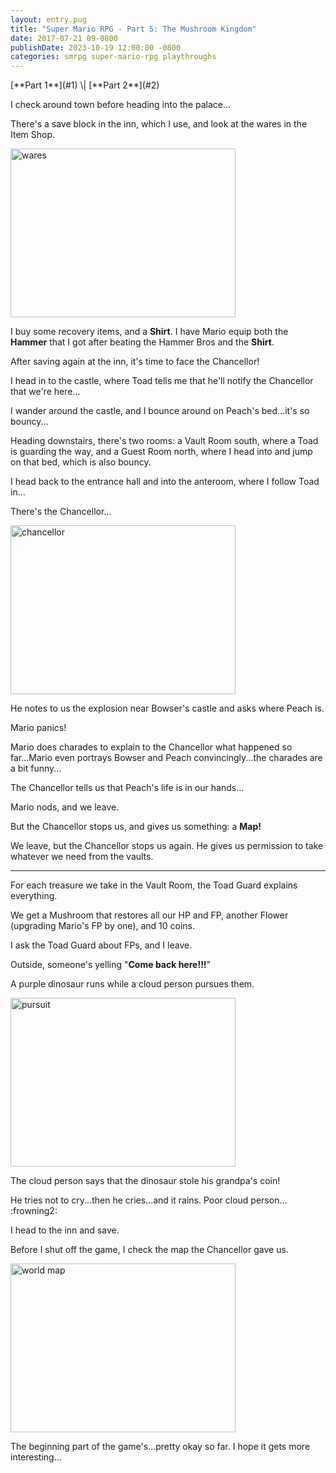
 ```yaml
---
layout: entry.pug
title: "Super Mario RPG - Part 5: The Mushroom Kingdom"
date: 2017-07-21 09-0800
publishDate: 2023-10-19 12:00:00 -0800
categories: smrpg super-mario-rpg playthroughs
---
```


<p class="entry-partination" markdown="1">[**Part 1**](#1) \| [**Part 2**](#2)</p>

<a name="1"></a>

I check around town before heading into the palace...

There's a save block in the inn, which I use, and look at the wares in the Item Shop.

<img src="http://i.imgur.com/UVOViIU.png" alt="wares" width="360" height="270" id="liveblog" />

I buy some recovery items, and a **Shirt**. I have Mario equip both the **Hammer** that I got after beating the Hammer Bros and the **Shirt**.

After saving again at the inn, it's time to face the Chancellor!

I head in to the castle, where Toad tells me that he'll notify the Chancellor that we're here...

I wander around the castle, and I bounce around on Peach's bed...it's so bouncy...

Heading downstairs, there's two rooms: a Vault Room south, where a Toad is guarding the way, and a Guest Room north, where I head into and jump on that bed, which is also bouncy.

I head back to the entrance hall and into the anteroom, where I follow Toad in...

There's the Chancellor...

<img src="http://i.imgur.com/7u8T7vi.png" alt="chancellor" width="360" height="270" id="liveblog" />

He notes to us the explosion near Bowser's castle and asks where Peach is.

Mario panics!

Mario does charades to explain to the Chancellor what happened so far...Mario even portrays Bowser and Peach convincingly...the charades are a bit funny...

The Chancellor tells us that Peach's life is in our hands...

Mario nods, and we leave.

But the Chancellor stops us, and gives us something: a **Map!**

We leave, but the Chancellor stops us again. He gives us permission to take whatever we need from the vaults.

<a name="2"></a>

---

For each treasure we take in the Vault Room, the Toad Guard explains everything.

We get a Mushroom that restores all our HP and FP, another Flower (upgrading Mario's FP by one), and 10 coins.

I ask the Toad Guard about FPs, and I leave.

Outside, someone's yelling "**Come back here!!!**"

A purple dinosaur runs while a cloud person pursues them.

<img src="http://i.imgur.com/gk59sUP.png" alt="pursuit" width="360" height="270" id="liveblog" />

The cloud person says that the dinosaur stole his grandpa's coin!

He tries not to cry...then he cries...and it rains. Poor cloud person... :frowning2:

I head to the inn and save.

Before I shut off the game, I check the map the Chancellor gave us.

<img src="http://i.imgur.com/vuGMJC8.png" alt="world map" width="360" height="270" id="liveblog" />

The beginning part of the game's...pretty okay so far. I hope it gets more interesting...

WORK ORDER: Transcribe the data completely. No pictures should appear in the transcription.

ANSWER TO THIS EXERCISE:
 ```yaml
---
layout: entry.pug
title: "Super Mario RPG - Part 5: The Mushroom Kingdom"
date: 2017-07-21 09-0800
publishDate: 2023-10-19 12:00:00 -0800
categories: smrpg super-mario-rpg playthroughs
---
```


<p class="entry-partination" markdown="1">[**Part 1**](#1) \| [**Part 2**](#2)</p>

<a name="1"></a>

I check around town before heading into the palace...

There's a save block in the inn, which I use, and look at the wares in the Item Shop.

<img src="http://i.imgur.com/UVOViIU.png" alt="wares" width="360" height="270" id="liveblog" />

I buy some recovery items, and a **Shirt**. I have Mario equip both the **Hammer** that I got after beating the Hammer Bros and the **Shirt**.

After saving again at the inn, it's time to face the Chancellor!

I head in to the castle, where Toad tells me that he'll notify the Chancellor that we're here...

I wander around the castle, and I bounce around on Peach's bed...it's so bouncy...

Heading downstairs, there's two rooms: a Vault Room south, where a Toad is guarding the way, and a Guest Room north, where I head into and jump on that bed, which is also bouncy.

I head back to the entrance hall and into the anteroom, where I follow Toad in...

There's the Chancellor...

<img src="http://i.imgur.com/7u8T7vi.png" alt="chancellor" width="360" height="270" id="liveblog" />

He notes to us the explosion near Bowser's castle and asks where Peach is.

Mario panics!

Mario does charades to explain to the Chancellor what happened so far...Mario even portrays Bowser and Peach convincingly...the charades are a bit funny...

The Chancellor tells us that Peach's life is in our hands...

Mario nods, and we leave.

But the Chancellor stops us, and gives us something: a **Map!**

We leave, but the Chancellor stops us again. He gives us permission to take whatever we need from the vaults.

<a name="2"></a>

---

For each treasure we take in the Vault Room, the Toad Guard explains everything.

We get a Mushroom that restores all our HP and FP, another Flower (upgrading Mario's FP by one), and 10 coins.

I ask the Toad Guard about FPs, and I leave.

Outside, someone's yelling "**Come back here!!!**"

A purple dinosaur runs while a cloud person pursues them.

<img src="http://i.imgur.com/gk59sUP.png" alt="pursuit" width="360" height="270" id="liveblog" />

The cloud person says that the dinosaur stole his grandpa's coin!

He tries not to cry...then he cries...and it rains. Poor cloud person... :frowning2:

I head to the inn and save.

Before I shut off the game, I check the map the Chancellor gave us.

<img src="http://i.imgur.com/vuGMJC8.png" alt="world map" width="360" height="270" id="liveblog" />

The beginning part of the game's...pretty okay so far. I hope it gets more interesting...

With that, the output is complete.